The maximum recommended dose of lithium is not explicitly stated in the drug label. However, it is mentioned that optimal patient response can be achieved with 600 mg t.i.d. (three times a day), which translates to a total daily dose of 1800 mg.
- The label emphasizes the importance of individualized dosage based on serum levels and clinical response.

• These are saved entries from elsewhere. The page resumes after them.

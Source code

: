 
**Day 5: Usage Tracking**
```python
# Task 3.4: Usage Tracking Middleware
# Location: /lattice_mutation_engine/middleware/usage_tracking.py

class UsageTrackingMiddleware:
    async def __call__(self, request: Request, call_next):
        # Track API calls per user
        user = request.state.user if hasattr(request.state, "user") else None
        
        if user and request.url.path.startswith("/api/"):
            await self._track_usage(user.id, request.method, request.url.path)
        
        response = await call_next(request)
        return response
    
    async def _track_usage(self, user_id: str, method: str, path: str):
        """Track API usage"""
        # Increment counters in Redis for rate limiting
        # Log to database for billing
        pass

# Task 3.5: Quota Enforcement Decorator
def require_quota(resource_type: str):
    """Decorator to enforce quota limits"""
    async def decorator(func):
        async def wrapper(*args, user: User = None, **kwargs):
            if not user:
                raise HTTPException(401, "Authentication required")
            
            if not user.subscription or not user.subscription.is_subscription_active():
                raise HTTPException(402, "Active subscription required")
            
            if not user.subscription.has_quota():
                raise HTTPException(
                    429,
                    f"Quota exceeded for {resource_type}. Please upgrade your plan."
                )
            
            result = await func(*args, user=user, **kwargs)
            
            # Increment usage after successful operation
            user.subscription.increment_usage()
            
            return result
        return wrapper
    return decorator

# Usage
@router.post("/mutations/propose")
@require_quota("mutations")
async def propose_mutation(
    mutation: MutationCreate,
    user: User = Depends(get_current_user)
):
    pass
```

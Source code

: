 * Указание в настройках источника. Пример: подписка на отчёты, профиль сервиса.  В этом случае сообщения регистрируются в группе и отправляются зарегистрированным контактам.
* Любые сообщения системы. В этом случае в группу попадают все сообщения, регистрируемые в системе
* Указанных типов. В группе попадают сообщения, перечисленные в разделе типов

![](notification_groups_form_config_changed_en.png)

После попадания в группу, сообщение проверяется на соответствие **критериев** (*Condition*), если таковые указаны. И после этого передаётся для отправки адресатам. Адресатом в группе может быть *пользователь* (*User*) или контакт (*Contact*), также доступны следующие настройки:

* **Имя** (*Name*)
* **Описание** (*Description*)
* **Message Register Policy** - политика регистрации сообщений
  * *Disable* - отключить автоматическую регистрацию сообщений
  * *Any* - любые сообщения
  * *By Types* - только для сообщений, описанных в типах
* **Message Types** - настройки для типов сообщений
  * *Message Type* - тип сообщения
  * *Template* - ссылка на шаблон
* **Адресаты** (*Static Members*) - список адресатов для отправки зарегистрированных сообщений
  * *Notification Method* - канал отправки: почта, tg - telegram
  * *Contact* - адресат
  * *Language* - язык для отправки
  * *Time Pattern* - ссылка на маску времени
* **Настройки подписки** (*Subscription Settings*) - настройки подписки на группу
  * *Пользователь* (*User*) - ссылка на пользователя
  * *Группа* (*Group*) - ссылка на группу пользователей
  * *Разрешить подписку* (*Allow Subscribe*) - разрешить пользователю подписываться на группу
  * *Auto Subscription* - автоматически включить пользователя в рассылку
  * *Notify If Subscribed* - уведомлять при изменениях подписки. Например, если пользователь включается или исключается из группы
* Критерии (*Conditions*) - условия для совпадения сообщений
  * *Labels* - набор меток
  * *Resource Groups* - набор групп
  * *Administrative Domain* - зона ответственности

- It is crucial to monitor serum lithium levels and the patient's clinical state regularly to avoid toxicity 1.
From the Research
The maximum recommended dose of lithium carbonate for adults is typically 1300 mg per day for patients aged <40 years, 925 mg for those aged 40-60 years, and 740 mg for patients aged >60 years, as indicated by the most recent and highest quality study 2.
Key Considerations
- Treatment usually begins with lower doses (450-900 mg daily) and is gradually increased based on serum lithium levels, which should be maintained between 0.6-1.2 mEq/L for acute treatment and 0.6-0.8 mEq/L for maintenance therapy.
- Regular blood monitoring is essential, with levels checked every 3-6 months during stable maintenance and more frequently when initiating therapy or adjusting doses.
- Lithium has a narrow therapeutic window, meaning the difference between therapeutic and toxic levels is small.
- Toxicity can occur at levels above 1.5 mEq/L, causing symptoms like tremor, confusion, seizures, and potentially life-threatening complications.
Important Factors to Consider
- Factors that can increase lithium levels include dehydration, reduced salt intake, and certain medications like NSAIDs and diuretics.
- Patients should maintain consistent salt and fluid intake, take lithium with food to reduce gastrointestinal side effects, and immediately report signs of toxicity to their healthcare provider.
- The efficacy of lithium is clearly dose-dependent and reliably correlates with serum concentrations, as shown in studies 2, 3.
- A once-daily dosing schedule of lithium may be a viable method to reduce side effects and improve patient compliance, as suggested by a study 4.